◆ **What needs to be done**: Please copy the records below word for word, leaving out the pictures.

_____

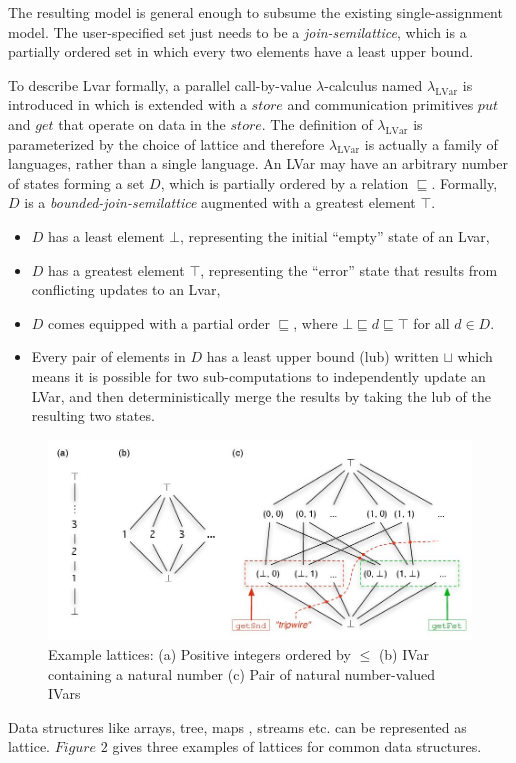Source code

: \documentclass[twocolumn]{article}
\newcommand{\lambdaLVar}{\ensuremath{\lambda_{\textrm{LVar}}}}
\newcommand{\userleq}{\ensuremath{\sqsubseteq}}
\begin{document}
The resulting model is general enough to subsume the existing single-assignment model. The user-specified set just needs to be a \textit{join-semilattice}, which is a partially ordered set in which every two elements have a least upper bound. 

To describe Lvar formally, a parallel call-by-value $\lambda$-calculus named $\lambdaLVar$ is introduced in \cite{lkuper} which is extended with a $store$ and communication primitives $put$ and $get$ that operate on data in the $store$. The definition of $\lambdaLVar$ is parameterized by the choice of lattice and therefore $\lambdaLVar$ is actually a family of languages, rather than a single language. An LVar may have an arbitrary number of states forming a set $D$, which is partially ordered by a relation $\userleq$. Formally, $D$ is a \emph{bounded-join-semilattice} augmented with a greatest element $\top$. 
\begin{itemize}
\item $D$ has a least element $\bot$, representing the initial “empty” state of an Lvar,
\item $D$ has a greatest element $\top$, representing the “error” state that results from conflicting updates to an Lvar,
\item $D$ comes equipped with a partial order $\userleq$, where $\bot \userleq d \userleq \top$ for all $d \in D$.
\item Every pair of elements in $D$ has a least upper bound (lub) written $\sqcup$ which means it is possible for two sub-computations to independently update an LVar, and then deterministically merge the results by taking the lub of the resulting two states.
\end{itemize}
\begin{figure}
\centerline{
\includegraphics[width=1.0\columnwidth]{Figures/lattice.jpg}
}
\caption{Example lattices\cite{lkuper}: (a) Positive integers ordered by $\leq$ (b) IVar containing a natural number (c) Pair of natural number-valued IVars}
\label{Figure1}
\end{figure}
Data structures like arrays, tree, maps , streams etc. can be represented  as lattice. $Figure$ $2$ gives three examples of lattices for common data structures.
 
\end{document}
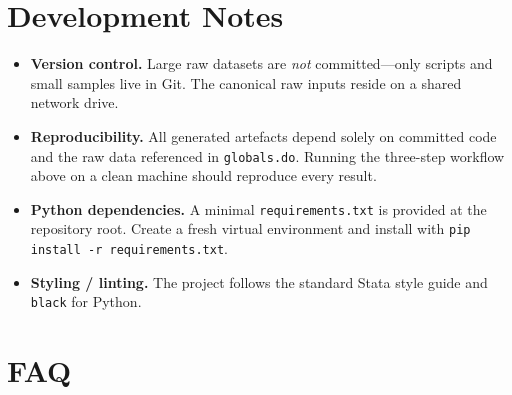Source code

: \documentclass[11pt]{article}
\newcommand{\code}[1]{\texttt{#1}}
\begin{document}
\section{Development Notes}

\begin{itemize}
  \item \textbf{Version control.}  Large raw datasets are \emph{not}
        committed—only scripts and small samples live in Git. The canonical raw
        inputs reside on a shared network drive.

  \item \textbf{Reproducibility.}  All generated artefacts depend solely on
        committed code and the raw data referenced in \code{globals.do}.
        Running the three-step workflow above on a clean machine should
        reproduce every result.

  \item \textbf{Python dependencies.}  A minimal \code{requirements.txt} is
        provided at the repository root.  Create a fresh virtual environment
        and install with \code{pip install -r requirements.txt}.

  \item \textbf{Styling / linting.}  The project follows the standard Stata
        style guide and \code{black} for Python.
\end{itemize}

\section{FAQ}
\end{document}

_____

◆ **Answer section**:
Source code

: \documentclass[twocolumn]{article}
\newcommand{\lambdaLVar}{\ensuremath{\lambda_{\textrm{LVar}}}}
\newcommand{\userleq}{\ensuremath{\sqsubseteq}}
\begin{document}
The resulting model is general enough to subsume the existing single-assignment model. The user-specified set just needs to be a \textit{join-semilattice}, which is a partially ordered set in which every two elements have a least upper bound. 

To describe Lvar formally, a parallel call-by-value $\lambda$-calculus named $\lambdaLVar$ is introduced in \cite{lkuper} which is extended with a $store$ and communication primitives $put$ and $get$ that operate on data in the $store$. The definition of $\lambdaLVar$ is parameterized by the choice of lattice and therefore $\lambdaLVar$ is actually a family of languages, rather than a single language. An LVar may have an arbitrary number of states forming a set $D$, which is partially ordered by a relation $\userleq$. Formally, $D$ is a \emph{bounded-join-semilattice} augmented with a greatest element $\top$. 
\begin{itemize}
\item $D$ has a least element $\bot$, representing the initial “empty” state of an Lvar,
\item $D$ has a greatest element $\top$, representing the “error” state that results from conflicting updates to an Lvar,
\item $D$ comes equipped with a partial order $\userleq$, where $\bot \userleq d \userleq \top$ for all $d \in D$.
\item Every pair of elements in $D$ has a least upper bound (lub) written $\sqcup$ which means it is possible for two sub-computations to independently update an LVar, and then deterministically merge the results by taking the lub of the resulting two states.
\end{itemize}
\begin{figure}
\centerline{
\includegraphics[width=1.0\columnwidth]{Figures/lattice.jpg}
}
\caption{Example lattices\cite{lkuper}: (a) Positive integers ordered by $\leq$ (b) IVar containing a natural number (c) Pair of natural number-valued IVars}
\label{Figure1}
\end{figure}
Data structures like arrays, tree, maps , streams etc. can be represented  as lattice. $Figure$ $2$ gives three examples of lattices for common data structures.
 
\end{document}
Source code

: \documentclass[11pt]{article}
\newcommand{\code}[1]{\texttt{#1}}
\begin{document}
\section{Development Notes}

\begin{itemize}
  \item \textbf{Version control.}  Large raw datasets are \emph{not}
        committed—only scripts and small samples live in Git. The canonical raw
        inputs reside on a shared network drive.

  \item \textbf{Reproducibility.}  All generated artefacts depend solely on
        committed code and the raw data referenced in \code{globals.do}.
        Running the three-step workflow above on a clean machine should
        reproduce every result.

  \item \textbf{Python dependencies.}  A minimal \code{requirements.txt} is
        provided at the repository root.  Create a fresh virtual environment
        and install with \code{pip install -r requirements.txt}.

  \item \textbf{Styling / linting.}  The project follows the standard Stata
        style guide and \code{black} for Python.
\end{itemize}

\section{FAQ}
\end{document}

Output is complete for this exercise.